- _WHAT YOU ARE ASKED TO DO_: Images are to be left out; everything else in the records gets copied exactly.

- _DATA FOR THIS EXERCISE_:
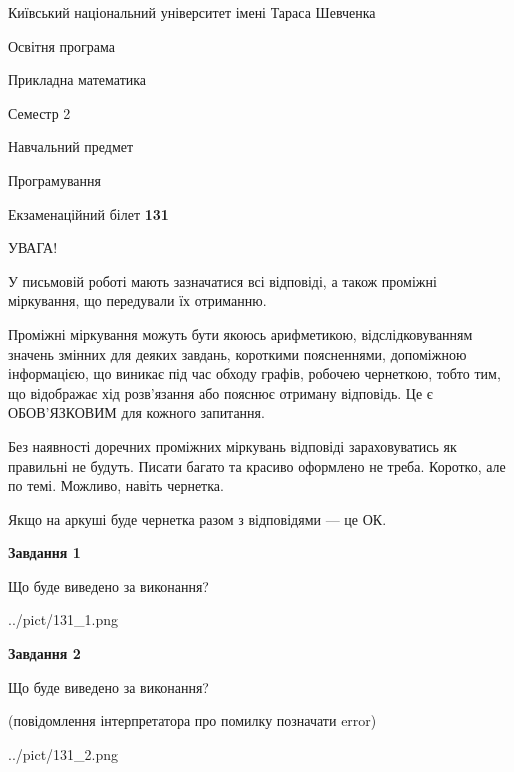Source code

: \documentclass[12pt, ukrainian]{article}
\begin{document}
{{\begin {small}\par
{ \center  Київський національний університет імені Тараса Шевченка \par}
{\parbox {5 cm}{Освітня програма \hfill}{\parbox {7 cm}{Прикладна математика\hfill}}\parbox {6 cm}{\hfill Семестр 2}}\par
{\parbox {5 cm} {Навчальний предмет \hfill}\parbox {7 cm}{Програмування \hfill}\parbox {6cm}{\hfill}\par}\vspace{-7pt} \end{small}}{\center Екзаменаційний білет \No \textbf
{ 131 }\par}}
{
\begin {large}
УВАГА!

У письмовій роботі мають зазначатися всі відповіді, а також проміжні міркування, що передували їх отриманню.

Проміжні міркування можуть бути якоюсь арифметикою, відслідковуванням зна\-чень змінних для деяких завдань,
короткими поясненнями, допоміжною інформацією, що виникає під час обходу графів, робочею чернеткою,
тобто тим, що відображає хід розв’язання або пояснює отриману відповідь.
Це є ОБОВ’ЯЗКОВИМ для кожного запитання.

Без наявності доречних проміжних міркувань відповіді зараховуватись як правиль\-ні не будуть.
Писати багато та красиво оформлено не треба. Коротко, але по темі. Можли\-во, навіть чернетка.

Якщо на аркуші буде чернетка разом з відповідями --- це ОК.

\newpage

{\begin {center}\textbf{Завдання 1}\end {center}}\par
Що буде виведено за виконання?\par
\begin{center}
	{../pict/131_1.png}
\end{center}
\newpage

{\begin {center}\textbf{Завдання 2}\end {center}}\par
Що буде виведено за виконання?\par
 (повідомлення інтерпретатора про помилку позначати error)\par
\begin{center}
	{../pict/131_2.png}
\end{center}
\newpage


\end{large}}
\end{document}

- _EXPECTED OUTPUT_:
Source code

: \documentclass[12pt, ukrainian]{article}
\begin{document}
{{\begin {small}\par
{ \center  Київський національний університет імені Тараса Шевченка \par}
{\parbox {5 cm}{Освітня програма \hfill}{\parbox {7 cm}{Прикладна математика\hfill}}\parbox {6 cm}{\hfill Семестр 2}}\par
{\parbox {5 cm} {Навчальний предмет \hfill}\parbox {7 cm}{Програмування \hfill}\parbox {6cm}{\hfill}\par}\vspace{-7pt} \end{small}}{\center Екзаменаційний білет \No \textbf
{ 131 }\par}}
{
\begin {large}
УВАГА!

У письмовій роботі мають зазначатися всі відповіді, а також проміжні міркування, що передували їх отриманню.

Проміжні міркування можуть бути якоюсь арифметикою, відслідковуванням зна\-чень змінних для деяких завдань,
короткими поясненнями, допоміжною інформацією, що виникає під час обходу графів, робочею чернеткою,
тобто тим, що відображає хід розв’язання або пояснює отриману відповідь.
Це є ОБОВ’ЯЗКОВИМ для кожного запитання.

Без наявності доречних проміжних міркувань відповіді зараховуватись як правиль\-ні не будуть.
Писати багато та красиво оформлено не треба. Коротко, але по темі. Можли\-во, навіть чернетка.

Якщо на аркуші буде чернетка разом з відповідями --- це ОК.

\newpage

{\begin {center}\textbf{Завдання 1}\end {center}}\par
Що буде виведено за виконання?\par
\begin{center}
	{../pict/131_1.png}
\end{center}
\newpage

{\begin {center}\textbf{Завдання 2}\end {center}}\par
Що буде виведено за виконання?\par
 (повідомлення інтерпретатора про помилку позначати error)\par
\begin{center}
	{../pict/131_2.png}
\end{center}
\newpage


\end{large}}
\end{document}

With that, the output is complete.